Function get_df_1m looks like this:

from arctic import CHUNK_STORE, Arctic

def get_df_1m(start, end, ticker):

    arc = Arctic('localhost')

    arc.initialize_library('ts_data.one_min_chunks', lib_type=CHUNK_STORE)
    lib = arc['ts_data.one_min_chunks']

    dR = pd.date_range(start=start, end=end, freq='T')
    close_df = lib.read(ticker, chunk_range=dR)

    return close_df

And the way I initiate multiprocessing is as follows:

from multiprocessing import Process, Queue

numProcs = os.cpu_count()
outQ = Queue()
splits = int(math.ceil(len(tickers) / float(numProcs)))
procs = []

for _id in range(numProcs):
    p = Process(target=function1,
                args=(tickers[splits * _id: splits * (_id + 1)],
                      bt_args,
                      _id,
                      outQ))
    procs.append(p)
    p.start()

Any help on how I can get this working with all 8 threads is much appreciated.

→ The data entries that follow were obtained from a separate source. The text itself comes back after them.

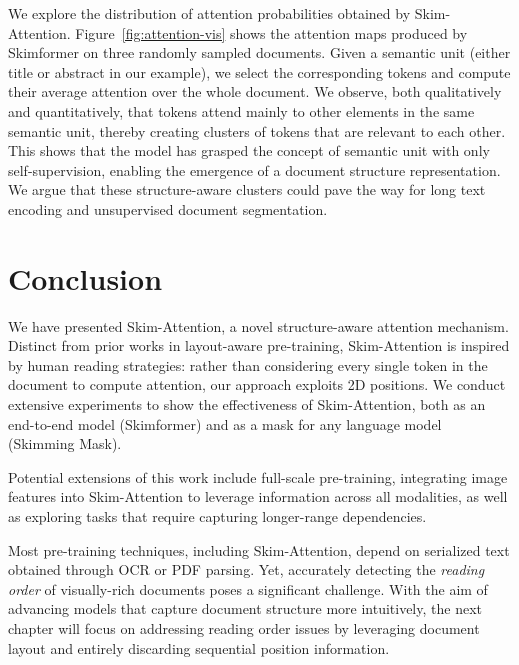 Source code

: 
We explore the distribution of attention probabilities obtained by Skim-Attention. Figure~\ref{fig:attention-vis} shows the attention maps produced by Skimformer on three  randomly sampled documents. Given a semantic unit (either title or abstract in our example), we select the corresponding tokens and compute their average attention over the whole document. We observe, both qualitatively and quantitatively, that tokens attend mainly to other elements in the same semantic unit, thereby creating clusters of tokens that are relevant to each other. This shows that the model has grasped the concept of semantic unit with only self-supervision, enabling the emergence of a document structure representation. We argue that these structure-aware clusters could pave the way for long text encoding and unsupervised document segmentation.

\section{Conclusion}

We have presented Skim-Attention, a novel structure-aware attention mechanism. Distinct from prior works in layout-aware pre-training, Skim-Attention is inspired by human reading strategies: rather than considering every single token in the document to compute attention, our approach exploits 2D positions. We conduct extensive experiments to show the effectiveness of Skim-Attention, both as an end-to-end model (Skimformer) and as a mask for any language model (Skimming Mask). 

Potential extensions of this work include full-scale pre-training, integrating image features into Skim-Attention to leverage information across all modalities, as well as exploring tasks that require capturing longer-range dependencies.

Most pre-training techniques, including Skim-Attention, depend on serialized text obtained through \ac{OCR} or PDF parsing. Yet, accurately detecting the \textit{reading order} of visually-rich documents poses a significant challenge. With the aim of advancing models that capture document structure more intuitively, the next chapter will focus on addressing reading order issues by leveraging document layout and entirely discarding sequential position information.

JakobLS commented 1 year ago

I think there was a mistake in my code that caused the issue and not with Arctic. It's solved now. My apologies. Closing.

JakobLS commented 1 year ago

After feeding a larger chunk of data (roughly 10x more than before) the problem as appeared again. Reopening in the hope that a solution can be found.